How Object Shapes Improve Performance
The key benefit of object shapes is that objects with the same shape (i.e., the same set of instance variables in the same order) can share a common shape ID. This allows Ruby to bypass polymorphism checks and use a cached index directly for instance variable access.
Ruby now uses the shape ID as a cache key, which drastically reduces the lookup overhead. For example, in Ruby 3.2, accessing an instance variable in polymorphic cases performs just as well as accessing it in stable classes, which wasn’t the case in Ruby 3.1.
Memoization and Its Impact on Object Shapes
While object shapes offer great improvements, they do not solve every performance problem. A common pattern in Ruby is memoization:
def dynamic_property @dynamic_property ||= something_slow_to_compute end
Memoization stores the result of a computation in an instance variable to avoid repeated calculations. However, memoization can conflict with the benefits of object shapes. When new instance variables are added dynamically (e.g., memoized variables), it increases the number of possible shapes an object can have.
For example, with one memoized variable, a class can have 2 possible shapes. With two memoized variables, the number of shapes doubles to 4. This growth follows a factorial pattern: with n memoized variables, there can be 1 + n! possible shapes. This explosion of shapes causes the inline cache hit rate to degrade, leading to slower performance.
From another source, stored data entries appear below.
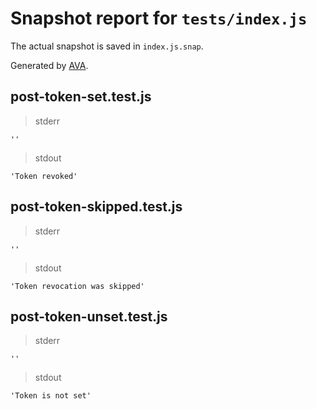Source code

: # Snapshot report for `tests/index.js`

The actual snapshot is saved in `index.js.snap`.

Generated by [AVA](https://avajs.dev).

## post-token-set.test.js

> stderr

    ''

> stdout

    'Token revoked'

## post-token-skipped.test.js

> stderr

    ''

> stdout

    'Token revocation was skipped'

## post-token-unset.test.js

> stderr

    ''

> stdout

    'Token is not set'

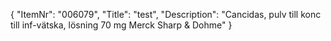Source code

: {
  "ItemNr": "006079",
  "Title": "test",
  "Description": "Cancidas, pulv till konc till inf-vätska, lösning 70 mg Merck Sharp & Dohme"
}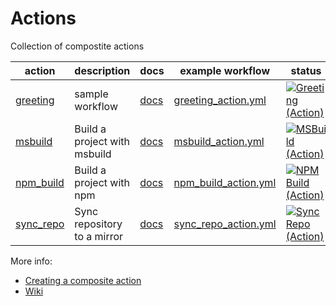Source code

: # Actions

Collection of compostite actions

| action | description | docs | example workflow | status |
| -- |  -- | -- | -- | -- |
| [greeting](greeting/action.yml) | sample workflow | [docs](greeting/README.md) | [greeting_action.yml](.github/workflows/greeting_action.yml) | [![Greeting (Action)](https://github.com/DynamoDS/actions/actions/workflows/greeting_action.yml/badge.svg)](https://github.com/DynamoDS/actions/actions/workflows/greeting_action.yml) |
| [msbuild](msbuild/action.yml) | Build a project with msbuild | [docs](msbuild/README.md) | [msbuild_action.yml](.github/workflows/msbuild_action.yml) | [![MSBuild (Action)](https://github.com/DynamoDS/actions/actions/workflows/msbuild_action.yml/badge.svg)](https://github.com/DynamoDS/actions/actions/workflows/msbuild_action.yml) |
| [npm_build](npm_build/action.yml) | Build a project with npm | [docs](npm_build/README.md) | [npm_build_action.yml](.github/workflows/npm_build_action.yml) | [![NPM Build (Action)](https://github.com/DynamoDS/actions/actions/workflows/npm_build_action.yml/badge.svg)](https://github.com/DynamoDS/actions/actions/workflows/npm_build_action.yml) |
| [sync_repo](sync_repo/action.yml) | Sync repository to a mirror | [docs](sync_repo/README.md) | [sync_repo_action.yml](.github/workflows/sync_repo_action.yml) | [![Sync Repo (Action)](https://github.com/DynamoDS/actions/actions/workflows/sync_repo_action.yml/badge.svg)](https://github.com/DynamoDS/actions/actions/workflows/sync_repo_action.yml) |

More info:

- [Creating a composite action](https://docs.github.com/en/actions/creating-actions/creating-a-composite-action)
- [Wiki](https://wiki.autodesk.com/display/GEN/Dynamo+Reusable+Workflows+and+Composite+Actions)
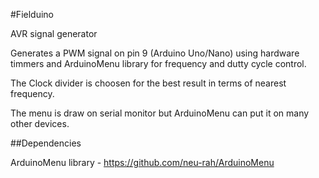 #Fielduino

AVR signal generator

Generates a PWM signal on pin 9 (Arduino Uno/Nano) using hardware timmers and ArduinoMenu library for frequency and dutty cycle control.

The Clock divider is choosen for the best result in terms of nearest frequency.

The menu is draw on serial monitor but ArduinoMenu can put it on many other devices.

##Dependencies

ArduinoMenu library - https://github.com/neu-rah/ArduinoMenu
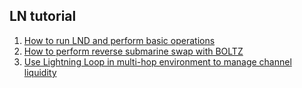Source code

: ## LN tutorial

1. [How to run LND and perform basic operations](./1-LND.md)
2. [How to perform reverse submarine swap with BOLTZ](./2-BOLTZ.md)
3. [Use Lightning Loop in multi-hop environment to manage channel liquidity](./3-LOOP.md)
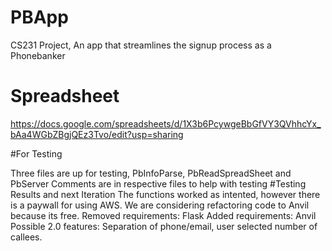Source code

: # PBApp
CS231 Project, An app that streamlines the signup process as a Phonebanker

# Spreadsheet
https://docs.google.com/spreadsheets/d/1X3b6PcywgeBbGfVY3QVhhcYx_bAa4WGbZBgjQEz3Tvo/edit?usp=sharing

#For Testing

Three files are up for testing, PbInfoParse, PbReadSpreadSheet and PbServer Comments are in respective files to help with testing
#Testing Results and next Iteration
The functions worked as intented, however there is a paywall for using AWS. We are considering refactoring code to Anvil because its free. 
Removed requirements: Flask
Added requirements: Anvil
Possible 2.0 features: Separation of phone/email, user selected number of callees.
Benchmarking Memoization with Object Shapes

To demonstrate the impact of memoization on performance with object shapes, consider the following benchmark:
class UnstableShape
attr_reader :name
def initialize(name)
@name = name
end
def first_name
@first_name ||= @name.split.first
end
def upcased_name
@upcased_name ||= @name.upcase
end
end
# Benchmarking the performance of stable and unstable shapes
require 'benchmark/ips'
Benchmark.ips do |x|
x.report("stable shape") do
stable_1.first_name
stable_1.upcased_name
end
x.report("unstable shape") do
unstable_1.first_name
unstable_1.upcased_name
end
x.compare!(order: :baseline)
end
In this benchmark, we compare the performance of instance variable access in objects with stable and unstable shapes. While stable shapes perform at approximately 15 million iterations per second, objects with unstable shapes (due to memoization) are 16% slower, with a performance of 13.2 million iterations per second.
Conclusion

Ruby 3.2’s introduction of object shapes brings significant improvements to the performance of object attribute access, especially in polymorphic scenarios. However, developers should be cautious when using memoization, as it can lead to a factorial increase in the number of object shapes, negatively affecting performance. By understanding the interplay between memoization and object shapes, developers can make more informed decisions on how to optimize their Ruby applications for both performance and maintainability.